• What you have to do: Repeat precisely the span of lines below that opens with the line containing "- [ ] Understand purpose" and closes with the line containing "- [ ] Understand difference", both included.

• Source material:
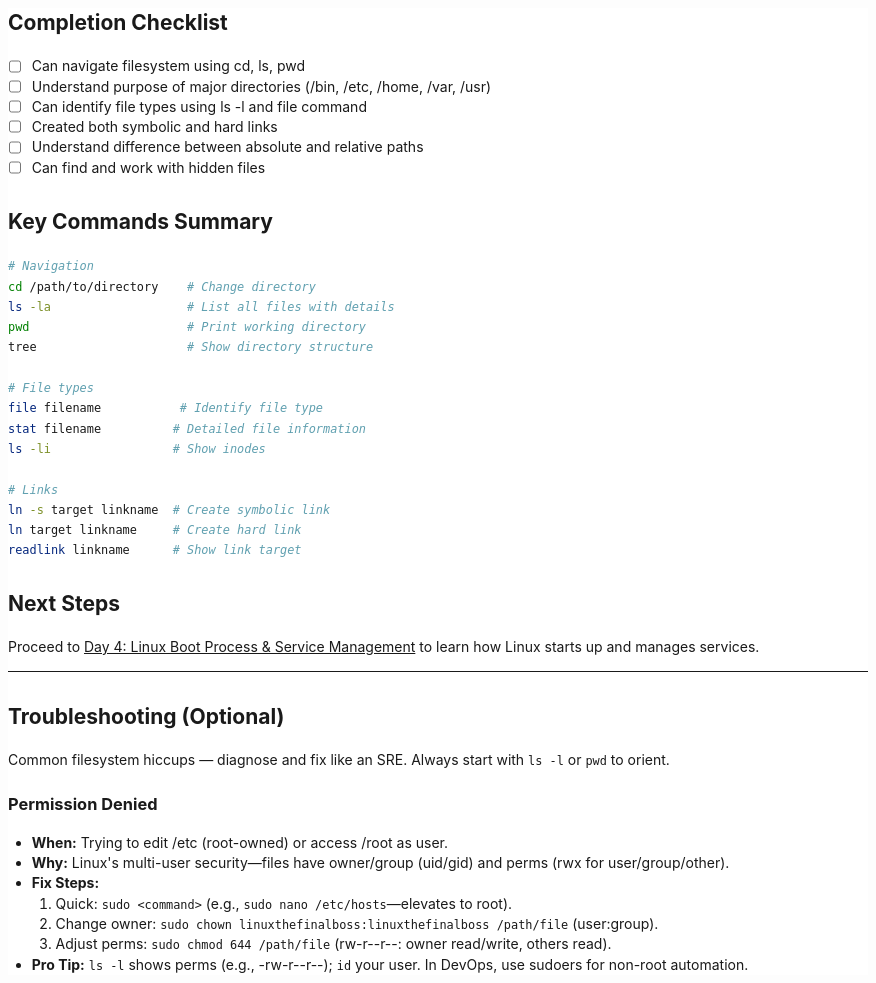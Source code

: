 
## Completion Checklist
- [ ] Can navigate filesystem using cd, ls, pwd
- [ ] Understand purpose of major directories (/bin, /etc, /home, /var, /usr)
- [ ] Can identify file types using ls -l and file command
- [ ] Created both symbolic and hard links
- [ ] Understand difference between absolute and relative paths
- [ ] Can find and work with hidden files

## Key Commands Summary
```bash
# Navigation
cd /path/to/directory    # Change directory
ls -la                   # List all files with details
pwd                      # Print working directory
tree                     # Show directory structure

# File types
file filename           # Identify file type
stat filename          # Detailed file information
ls -li                 # Show inodes

# Links
ln -s target linkname  # Create symbolic link
ln target linkname     # Create hard link
readlink linkname      # Show link target
```

## Next Steps
Proceed to [Day 4: Linux Boot Process & Service Management](../Day_04/notes_and_exercises.md) to learn how Linux starts up and manages services.

----------


## Troubleshooting (Optional)
Common filesystem hiccups — diagnose and fix like an SRE. Always start with `ls -l` or `pwd` to orient.

### Permission Denied
- **When:** Trying to edit /etc (root-owned) or access /root as user.
- **Why:** Linux's multi-user security—files have owner/group (uid/gid) and perms (rwx for user/group/other).
- **Fix Steps:**
  1. Quick: `sudo <command>` (e.g., `sudo nano /etc/hosts`—elevates to root).
  2. Change owner: `sudo chown linuxthefinalboss:linuxthefinalboss /path/file` (user:group).
  3. Adjust perms: `sudo chmod 644 /path/file` (rw-r--r--: owner read/write, others read).
- **Pro Tip:** `ls -l` shows perms (e.g., -rw-r--r--); `id` your user. In DevOps, use sudoers for non-root automation.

• Your solution:
- [ ] Understand purpose of major directories (/bin, /etc, /home, /var, /usr)
- [ ] Can identify file types using ls -l and file command
- [ ] Created both symbolic and hard links
- [ ] Understand difference between absolute and relative paths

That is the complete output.